Exercise: Once you reach the line with "Source code" below, copy each line exactly, stopping after the line with "Yes please! Make", and skip any pictures.

Material provided:

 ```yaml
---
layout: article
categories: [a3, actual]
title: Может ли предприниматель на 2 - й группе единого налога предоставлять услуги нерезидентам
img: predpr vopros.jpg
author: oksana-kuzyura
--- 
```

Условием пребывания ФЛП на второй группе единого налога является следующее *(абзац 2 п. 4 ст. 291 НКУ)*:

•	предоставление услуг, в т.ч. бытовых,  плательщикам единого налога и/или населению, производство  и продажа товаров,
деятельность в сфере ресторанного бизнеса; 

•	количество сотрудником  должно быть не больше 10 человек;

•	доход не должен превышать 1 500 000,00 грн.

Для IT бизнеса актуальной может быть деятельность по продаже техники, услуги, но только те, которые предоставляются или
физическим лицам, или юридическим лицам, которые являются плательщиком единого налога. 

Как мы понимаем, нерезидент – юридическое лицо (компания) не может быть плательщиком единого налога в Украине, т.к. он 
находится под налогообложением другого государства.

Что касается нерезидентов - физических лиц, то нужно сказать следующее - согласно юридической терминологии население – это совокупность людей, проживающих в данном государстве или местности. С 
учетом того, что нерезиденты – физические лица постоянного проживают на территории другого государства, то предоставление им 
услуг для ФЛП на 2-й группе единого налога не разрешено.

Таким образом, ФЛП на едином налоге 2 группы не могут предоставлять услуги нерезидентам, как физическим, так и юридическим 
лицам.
...
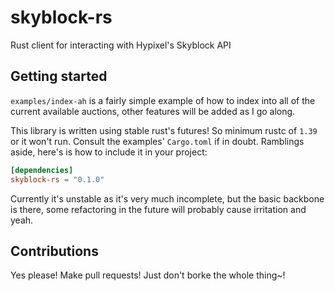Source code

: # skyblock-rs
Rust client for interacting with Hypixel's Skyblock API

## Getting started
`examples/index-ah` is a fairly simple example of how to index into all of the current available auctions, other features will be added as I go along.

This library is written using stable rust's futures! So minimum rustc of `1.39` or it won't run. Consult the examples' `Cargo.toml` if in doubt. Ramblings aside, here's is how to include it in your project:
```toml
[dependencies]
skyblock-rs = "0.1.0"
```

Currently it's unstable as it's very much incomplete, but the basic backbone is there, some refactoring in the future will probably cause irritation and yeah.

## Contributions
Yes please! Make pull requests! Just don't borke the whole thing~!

Result:
Source code

: # skyblock-rs
Rust client for interacting with Hypixel's Skyblock API

## Getting started
`examples/index-ah` is a fairly simple example of how to index into all of the current available auctions, other features will be added as I go along.

This library is written using stable rust's futures! So minimum rustc of `1.39` or it won't run. Consult the examples' `Cargo.toml` if in doubt. Ramblings aside, here's is how to include it in your project:
```toml
[dependencies]
skyblock-rs = "0.1.0"
```

Currently it's unstable as it's very much incomplete, but the basic backbone is there, some refactoring in the future will probably cause irritation and yeah.

## Contributions
Yes please! Make pull requests! Just don't borke the whole thing~!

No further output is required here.